Nice work by Soatok again.

At this point I think we’re more surprised when folks actually end up doing the right thing as opposed to the behaviour seen from the software vendor here. As long as some baseline of security standards and practices are not enforced by regulation, organisations primarily incentivised by money are just going to continue on doing things like this with little to no repercussion. I suppose that’s nothing new though, it’ll probably take something catastrophic for regulators to get around to it—and even then there’s no guarantee.

sjamaan

I’ve worked with FreeSWITCH in the past and can confirm it’s a bit of a shit show. We kept running into a problem where its sqlite database kept getting corrupted, presumably because threads kept stomping on eachother’s file descriptors. Our solution: simply delete the sqlite database in a cron job. The database wasn’t important apparently, or maybe it was used as a cache or something? I don’t recall.

The reason we used FreeSWITCH: legend had it that Asterisk was a total shit show. So it must be even worse… Eldritch horrors, alright!

kwas

I’m certain that the shitshow that the big teleco equipment providers ship isn’t any better. Some stuff that I’m NDA’d would make anyone sane just close their computer and hit nearest pub.

Avamander

Honestly surprised the autor didn’t receive a cease and desist from some inane telecom operator or someone similar. My recent encounters even through bug bounty programs have been disappointing to say the least. Reporting these things is annoyingly unsafe from a legal perspective if you stumble upon a special type of… person.

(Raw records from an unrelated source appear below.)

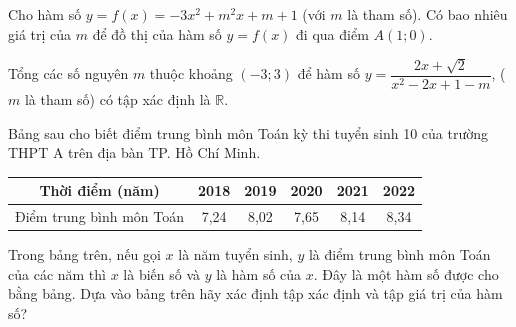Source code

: 
\begin{bt}%
	Cho hàm số $y=f(x)=-3x^2+m^2x+m+1$ (với $m$ là tham số). Có bao nhiêu giá trị của $m$ để đồ thị của hàm  số $y=f(x)$ đi qua điểm $A(1;0)$.
\end{bt}

\begin{bt}%
	Tổng  các số nguyên $m$ thuộc khoảng $(-3;3)$ để hàm số $y=\dfrac{2x+\sqrt 2}{x^2-2x+1-m}$, ($m$ là tham số) có tập xác định là $\mathbb{R}$.
\end{bt}

\begin{bt}%
		Bảng sau cho biết điểm trung bình môn Toán kỳ thi tuyển sinh 10 của trường THPT A trên địa bàn TP. Hồ Chí Minh.
		\begin{center}
			\begin{tabular}[t]{|c|c|c|c|c|c|}\hline
				Thời điểm (năm)&2018&2019&2020&2021&2022\\ \hline
				Điểm trung bình môn Toán&7,24&8,02&7,65&8,14&8,34\\ \hline
			\end{tabular}
		\end{center}
		Trong bảng trên, nếu gọi $x$ là năm tuyển sinh, $y$ là điểm trung bình môn Toán của các năm thì $x$ là biến số và $y$ là hàm số của $x$. Đây là một hàm số được cho bằng bảng. Dựa vào bảng trên hãy xác định tập xác định và tập giá trị của hàm số?		
	\end{bt}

Somehow those bug bounty programs have also broken my nearly endless patience‡, the next things I find will either be sold or immediately published anonymously. There’s unfortunately simply nothing one can do against irresponsible vendors besides public disclosure (and shaming). Until some lawmaker decides to change that.

‡ After all I’ve been living using Linux with Nvidia on and off for more than a decade now, I’m only half joking

WilhelmVonWeiner

Use snprintf() instead.

This is kind of “defensive C programming practices 101” level.

I guess, but the code was written in the year 2000. It’s not an excuse to not have reviewed this code and modified it to use snprintf, but the snark about a >25 year old line of code in a dependency’s dependency sucks.